Task details
Sort through the material below and copy each line with "udemy".

Material to process

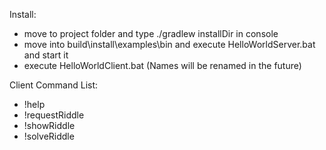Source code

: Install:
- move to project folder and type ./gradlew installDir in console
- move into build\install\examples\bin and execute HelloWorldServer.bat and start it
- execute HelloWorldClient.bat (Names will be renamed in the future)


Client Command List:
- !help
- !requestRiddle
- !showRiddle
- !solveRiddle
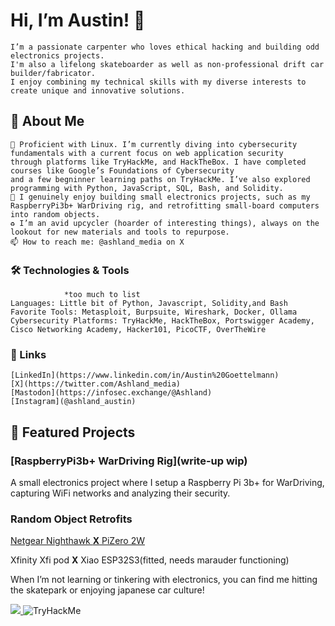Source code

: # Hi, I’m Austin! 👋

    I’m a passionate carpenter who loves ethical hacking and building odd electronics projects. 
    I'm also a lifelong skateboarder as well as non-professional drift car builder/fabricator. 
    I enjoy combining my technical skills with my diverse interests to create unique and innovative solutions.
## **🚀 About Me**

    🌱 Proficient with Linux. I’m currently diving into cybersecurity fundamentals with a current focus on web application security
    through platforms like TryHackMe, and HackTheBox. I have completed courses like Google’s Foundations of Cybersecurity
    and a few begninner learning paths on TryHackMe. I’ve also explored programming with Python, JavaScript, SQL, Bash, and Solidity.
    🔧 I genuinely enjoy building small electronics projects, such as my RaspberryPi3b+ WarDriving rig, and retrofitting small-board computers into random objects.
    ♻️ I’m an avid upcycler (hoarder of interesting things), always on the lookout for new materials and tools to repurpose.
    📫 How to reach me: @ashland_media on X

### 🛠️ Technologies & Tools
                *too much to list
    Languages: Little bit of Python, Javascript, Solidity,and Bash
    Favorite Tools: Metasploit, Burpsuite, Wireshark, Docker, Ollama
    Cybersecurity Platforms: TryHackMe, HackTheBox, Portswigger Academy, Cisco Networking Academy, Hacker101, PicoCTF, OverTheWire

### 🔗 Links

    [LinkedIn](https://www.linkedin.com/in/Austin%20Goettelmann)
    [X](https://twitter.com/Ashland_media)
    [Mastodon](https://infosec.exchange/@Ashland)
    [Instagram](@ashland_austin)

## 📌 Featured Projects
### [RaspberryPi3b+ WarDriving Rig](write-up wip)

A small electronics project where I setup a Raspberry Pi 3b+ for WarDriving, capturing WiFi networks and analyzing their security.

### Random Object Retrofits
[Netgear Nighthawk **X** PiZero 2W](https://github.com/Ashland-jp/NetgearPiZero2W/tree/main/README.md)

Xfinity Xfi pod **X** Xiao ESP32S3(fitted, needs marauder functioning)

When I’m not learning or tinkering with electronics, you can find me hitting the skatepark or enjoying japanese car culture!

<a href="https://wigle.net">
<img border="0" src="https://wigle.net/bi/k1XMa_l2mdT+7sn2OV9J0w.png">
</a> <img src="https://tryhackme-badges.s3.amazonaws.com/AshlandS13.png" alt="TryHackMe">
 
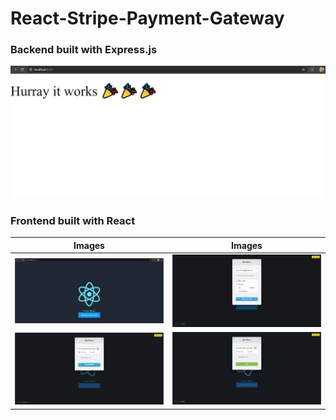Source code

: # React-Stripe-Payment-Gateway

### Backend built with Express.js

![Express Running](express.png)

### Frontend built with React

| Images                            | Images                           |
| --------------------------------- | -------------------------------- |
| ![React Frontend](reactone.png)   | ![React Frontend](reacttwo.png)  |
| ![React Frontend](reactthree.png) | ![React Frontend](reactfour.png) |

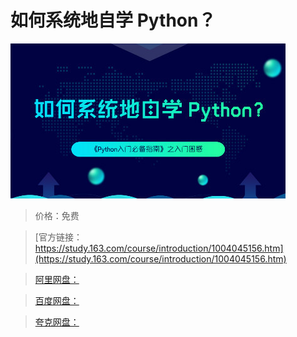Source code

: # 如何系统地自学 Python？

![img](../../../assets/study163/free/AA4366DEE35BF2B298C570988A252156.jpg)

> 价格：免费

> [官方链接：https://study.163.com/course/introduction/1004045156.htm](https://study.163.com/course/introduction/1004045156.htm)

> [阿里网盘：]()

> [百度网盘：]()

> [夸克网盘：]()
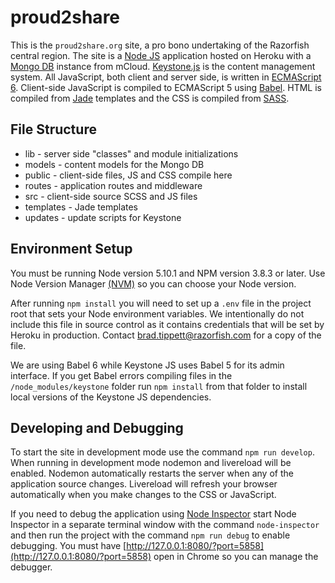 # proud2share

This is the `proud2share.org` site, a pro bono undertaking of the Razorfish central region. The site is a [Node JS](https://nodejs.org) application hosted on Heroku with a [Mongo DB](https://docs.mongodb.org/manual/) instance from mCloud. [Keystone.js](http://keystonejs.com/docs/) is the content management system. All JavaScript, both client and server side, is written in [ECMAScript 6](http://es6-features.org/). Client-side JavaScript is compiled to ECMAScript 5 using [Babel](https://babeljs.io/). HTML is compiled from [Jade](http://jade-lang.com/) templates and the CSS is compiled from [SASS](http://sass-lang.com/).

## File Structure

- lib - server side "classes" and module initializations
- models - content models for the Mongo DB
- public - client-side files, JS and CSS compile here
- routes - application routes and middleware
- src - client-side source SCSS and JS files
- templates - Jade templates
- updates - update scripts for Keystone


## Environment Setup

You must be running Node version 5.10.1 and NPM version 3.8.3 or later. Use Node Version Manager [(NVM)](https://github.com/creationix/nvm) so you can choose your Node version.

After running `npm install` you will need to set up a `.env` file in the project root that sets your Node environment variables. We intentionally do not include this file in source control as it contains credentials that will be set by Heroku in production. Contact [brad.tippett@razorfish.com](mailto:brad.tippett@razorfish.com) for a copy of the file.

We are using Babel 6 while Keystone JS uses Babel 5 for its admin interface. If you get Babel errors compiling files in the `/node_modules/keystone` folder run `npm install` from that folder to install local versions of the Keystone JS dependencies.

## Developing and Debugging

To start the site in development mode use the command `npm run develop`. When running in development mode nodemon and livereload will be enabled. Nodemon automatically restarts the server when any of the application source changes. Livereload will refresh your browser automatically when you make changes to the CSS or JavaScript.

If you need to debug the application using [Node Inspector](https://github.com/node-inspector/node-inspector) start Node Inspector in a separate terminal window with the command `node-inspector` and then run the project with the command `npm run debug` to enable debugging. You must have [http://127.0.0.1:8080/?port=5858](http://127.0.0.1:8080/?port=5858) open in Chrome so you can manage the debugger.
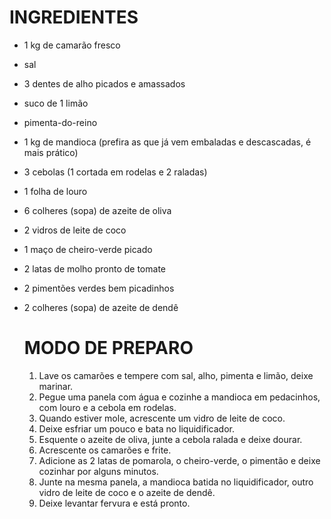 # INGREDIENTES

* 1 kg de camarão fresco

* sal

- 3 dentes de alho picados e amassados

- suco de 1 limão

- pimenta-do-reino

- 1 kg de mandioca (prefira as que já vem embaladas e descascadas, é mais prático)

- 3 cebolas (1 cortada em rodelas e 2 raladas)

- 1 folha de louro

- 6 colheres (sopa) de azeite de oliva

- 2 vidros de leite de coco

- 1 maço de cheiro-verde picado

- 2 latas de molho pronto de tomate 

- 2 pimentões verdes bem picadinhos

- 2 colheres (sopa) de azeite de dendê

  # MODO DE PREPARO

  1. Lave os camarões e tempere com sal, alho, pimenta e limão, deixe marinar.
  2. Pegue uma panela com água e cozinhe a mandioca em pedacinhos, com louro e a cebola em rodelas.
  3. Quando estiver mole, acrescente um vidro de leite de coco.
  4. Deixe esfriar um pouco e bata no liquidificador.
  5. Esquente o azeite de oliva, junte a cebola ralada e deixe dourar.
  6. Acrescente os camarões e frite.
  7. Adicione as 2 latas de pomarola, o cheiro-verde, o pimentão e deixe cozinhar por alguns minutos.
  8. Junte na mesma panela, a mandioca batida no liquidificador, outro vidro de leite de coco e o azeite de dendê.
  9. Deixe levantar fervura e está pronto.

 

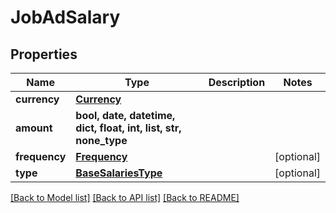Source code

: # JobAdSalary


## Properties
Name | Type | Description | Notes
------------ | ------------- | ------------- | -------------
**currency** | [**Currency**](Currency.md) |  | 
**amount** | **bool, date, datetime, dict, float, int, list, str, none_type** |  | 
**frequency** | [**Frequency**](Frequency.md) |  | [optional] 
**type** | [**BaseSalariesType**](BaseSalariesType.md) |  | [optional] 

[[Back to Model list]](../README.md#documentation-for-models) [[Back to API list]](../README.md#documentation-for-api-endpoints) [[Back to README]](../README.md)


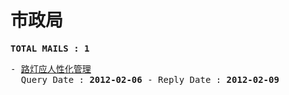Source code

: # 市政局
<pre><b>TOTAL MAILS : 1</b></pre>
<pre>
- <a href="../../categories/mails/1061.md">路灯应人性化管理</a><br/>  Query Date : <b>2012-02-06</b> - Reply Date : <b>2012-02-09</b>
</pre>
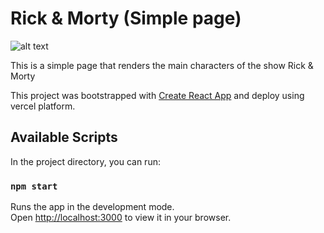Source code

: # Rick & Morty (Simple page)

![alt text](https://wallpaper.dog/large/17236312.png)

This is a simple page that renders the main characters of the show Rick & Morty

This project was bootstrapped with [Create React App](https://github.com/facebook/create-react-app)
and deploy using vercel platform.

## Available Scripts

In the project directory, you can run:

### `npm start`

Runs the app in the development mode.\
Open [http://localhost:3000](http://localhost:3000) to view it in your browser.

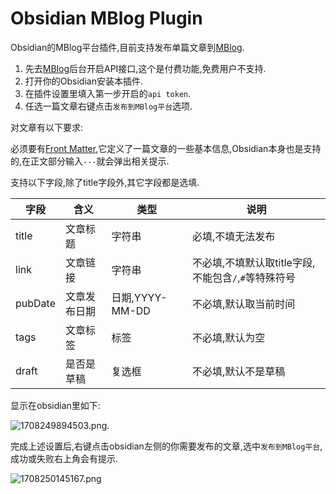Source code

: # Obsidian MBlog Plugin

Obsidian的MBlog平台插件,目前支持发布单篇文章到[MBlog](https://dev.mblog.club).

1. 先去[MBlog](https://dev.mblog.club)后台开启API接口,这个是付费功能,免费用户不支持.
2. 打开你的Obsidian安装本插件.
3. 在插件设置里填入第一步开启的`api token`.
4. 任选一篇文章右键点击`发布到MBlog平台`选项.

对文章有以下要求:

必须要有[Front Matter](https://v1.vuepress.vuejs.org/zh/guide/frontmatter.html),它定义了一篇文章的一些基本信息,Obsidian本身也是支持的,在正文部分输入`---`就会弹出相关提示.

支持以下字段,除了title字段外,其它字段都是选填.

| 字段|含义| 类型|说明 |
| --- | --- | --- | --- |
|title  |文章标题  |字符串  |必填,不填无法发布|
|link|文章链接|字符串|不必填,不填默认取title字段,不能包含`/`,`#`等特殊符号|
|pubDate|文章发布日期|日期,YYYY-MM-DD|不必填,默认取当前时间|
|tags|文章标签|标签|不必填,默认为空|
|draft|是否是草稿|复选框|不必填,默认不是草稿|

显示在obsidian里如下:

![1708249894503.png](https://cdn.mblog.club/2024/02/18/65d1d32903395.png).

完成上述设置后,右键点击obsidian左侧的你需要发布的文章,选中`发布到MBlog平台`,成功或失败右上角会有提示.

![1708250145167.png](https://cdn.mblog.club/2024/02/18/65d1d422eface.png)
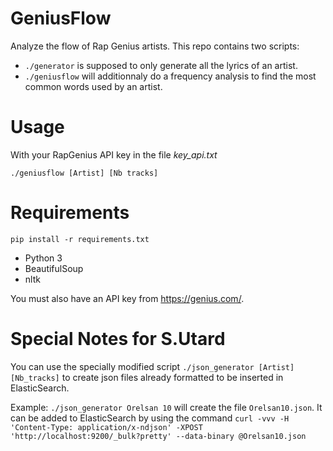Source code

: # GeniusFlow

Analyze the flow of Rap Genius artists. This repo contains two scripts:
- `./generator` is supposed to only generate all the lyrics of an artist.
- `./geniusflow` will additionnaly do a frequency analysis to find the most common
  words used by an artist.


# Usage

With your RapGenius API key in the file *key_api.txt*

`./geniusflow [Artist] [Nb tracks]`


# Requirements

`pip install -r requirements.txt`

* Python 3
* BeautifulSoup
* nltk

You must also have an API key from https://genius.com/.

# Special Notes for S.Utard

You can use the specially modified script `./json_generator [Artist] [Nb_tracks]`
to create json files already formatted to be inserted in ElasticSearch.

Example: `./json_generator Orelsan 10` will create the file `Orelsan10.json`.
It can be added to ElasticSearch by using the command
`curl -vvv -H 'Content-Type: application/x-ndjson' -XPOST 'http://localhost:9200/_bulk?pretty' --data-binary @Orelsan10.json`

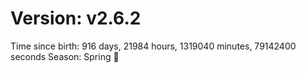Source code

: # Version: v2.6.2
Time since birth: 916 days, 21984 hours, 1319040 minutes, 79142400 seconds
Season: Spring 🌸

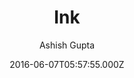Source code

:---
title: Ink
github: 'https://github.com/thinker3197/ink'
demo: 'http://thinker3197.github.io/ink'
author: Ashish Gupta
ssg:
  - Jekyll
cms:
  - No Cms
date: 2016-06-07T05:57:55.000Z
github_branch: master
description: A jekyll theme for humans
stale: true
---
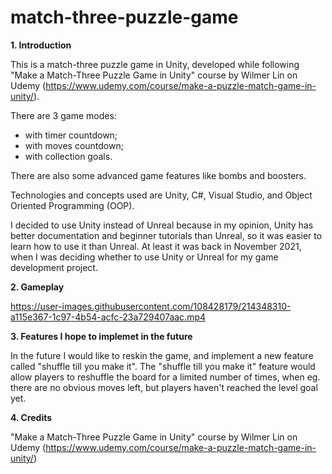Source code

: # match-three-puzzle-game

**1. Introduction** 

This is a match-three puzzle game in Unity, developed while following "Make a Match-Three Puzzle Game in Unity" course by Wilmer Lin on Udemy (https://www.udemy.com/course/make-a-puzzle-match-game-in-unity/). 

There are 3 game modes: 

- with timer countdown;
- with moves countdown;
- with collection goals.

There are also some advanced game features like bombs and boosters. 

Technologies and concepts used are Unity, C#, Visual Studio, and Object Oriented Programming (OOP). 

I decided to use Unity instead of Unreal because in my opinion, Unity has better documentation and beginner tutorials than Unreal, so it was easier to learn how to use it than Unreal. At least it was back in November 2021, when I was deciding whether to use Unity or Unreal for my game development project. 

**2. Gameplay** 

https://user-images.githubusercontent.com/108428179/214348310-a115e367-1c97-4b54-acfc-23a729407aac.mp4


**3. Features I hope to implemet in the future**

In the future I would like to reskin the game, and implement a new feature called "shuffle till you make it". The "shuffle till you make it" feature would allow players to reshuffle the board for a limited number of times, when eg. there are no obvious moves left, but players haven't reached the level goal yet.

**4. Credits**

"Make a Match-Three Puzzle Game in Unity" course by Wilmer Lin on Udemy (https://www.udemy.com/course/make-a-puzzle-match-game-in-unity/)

Output for this exercise
This is a match-three puzzle game in Unity, developed while following "Make a Match-Three Puzzle Game in Unity" course by Wilmer Lin on Udemy (https://www.udemy.com/course/make-a-puzzle-match-game-in-unity/). 
"Make a Match-Three Puzzle Game in Unity" course by Wilmer Lin on Udemy (https://www.udemy.com/course/make-a-puzzle-match-game-in-unity/)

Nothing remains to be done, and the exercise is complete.